Pull every line that holds the word "Please" from the entries.

**Source records**
<<<<

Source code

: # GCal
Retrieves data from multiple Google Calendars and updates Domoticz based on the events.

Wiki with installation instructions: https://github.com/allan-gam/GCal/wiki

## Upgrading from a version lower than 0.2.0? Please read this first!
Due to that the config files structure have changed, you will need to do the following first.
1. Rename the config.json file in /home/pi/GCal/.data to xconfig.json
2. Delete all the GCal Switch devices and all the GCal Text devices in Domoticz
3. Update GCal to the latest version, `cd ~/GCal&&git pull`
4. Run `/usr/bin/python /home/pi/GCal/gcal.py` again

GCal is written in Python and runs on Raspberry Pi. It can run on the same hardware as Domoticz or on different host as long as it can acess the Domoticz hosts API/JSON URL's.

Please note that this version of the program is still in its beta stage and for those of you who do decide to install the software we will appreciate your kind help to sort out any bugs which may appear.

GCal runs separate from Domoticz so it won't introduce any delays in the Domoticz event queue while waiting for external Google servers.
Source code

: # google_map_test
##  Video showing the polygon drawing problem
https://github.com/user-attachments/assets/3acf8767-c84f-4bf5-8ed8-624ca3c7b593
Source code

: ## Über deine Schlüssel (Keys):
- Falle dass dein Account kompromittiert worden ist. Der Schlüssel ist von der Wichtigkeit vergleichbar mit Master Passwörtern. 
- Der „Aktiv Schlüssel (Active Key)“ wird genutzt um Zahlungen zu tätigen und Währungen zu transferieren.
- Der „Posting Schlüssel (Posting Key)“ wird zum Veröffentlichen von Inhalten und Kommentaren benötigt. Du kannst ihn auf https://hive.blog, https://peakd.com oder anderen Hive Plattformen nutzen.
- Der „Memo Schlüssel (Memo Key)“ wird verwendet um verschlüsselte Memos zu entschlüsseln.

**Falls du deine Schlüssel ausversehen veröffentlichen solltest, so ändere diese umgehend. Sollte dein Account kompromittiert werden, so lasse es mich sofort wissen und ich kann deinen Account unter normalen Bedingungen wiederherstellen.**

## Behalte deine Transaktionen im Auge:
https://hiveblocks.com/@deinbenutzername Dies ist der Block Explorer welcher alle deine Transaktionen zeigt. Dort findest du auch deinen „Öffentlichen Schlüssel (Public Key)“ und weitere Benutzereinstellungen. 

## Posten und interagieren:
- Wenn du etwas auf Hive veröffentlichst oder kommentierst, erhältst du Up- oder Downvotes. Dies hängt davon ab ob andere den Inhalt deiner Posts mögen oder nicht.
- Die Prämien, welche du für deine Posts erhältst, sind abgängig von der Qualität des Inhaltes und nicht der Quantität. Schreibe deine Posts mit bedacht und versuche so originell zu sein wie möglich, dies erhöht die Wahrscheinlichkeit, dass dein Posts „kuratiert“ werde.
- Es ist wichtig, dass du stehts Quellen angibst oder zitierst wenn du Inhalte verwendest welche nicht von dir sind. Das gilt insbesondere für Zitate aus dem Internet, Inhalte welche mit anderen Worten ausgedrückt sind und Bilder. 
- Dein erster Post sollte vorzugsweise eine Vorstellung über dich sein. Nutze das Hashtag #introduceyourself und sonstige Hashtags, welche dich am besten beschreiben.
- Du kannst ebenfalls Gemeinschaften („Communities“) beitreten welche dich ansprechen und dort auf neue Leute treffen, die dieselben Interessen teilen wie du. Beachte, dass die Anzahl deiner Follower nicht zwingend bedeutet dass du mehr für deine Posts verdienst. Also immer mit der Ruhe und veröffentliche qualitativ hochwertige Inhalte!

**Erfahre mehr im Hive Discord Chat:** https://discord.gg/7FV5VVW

>>>>

**Worked solution**
## Upgrading from a version lower than 0.2.0? Please read this first!
Please note that this version of the program is still in its beta stage and for those of you who do decide to install the software we will appreciate your kind help to sort out any bugs which may appear.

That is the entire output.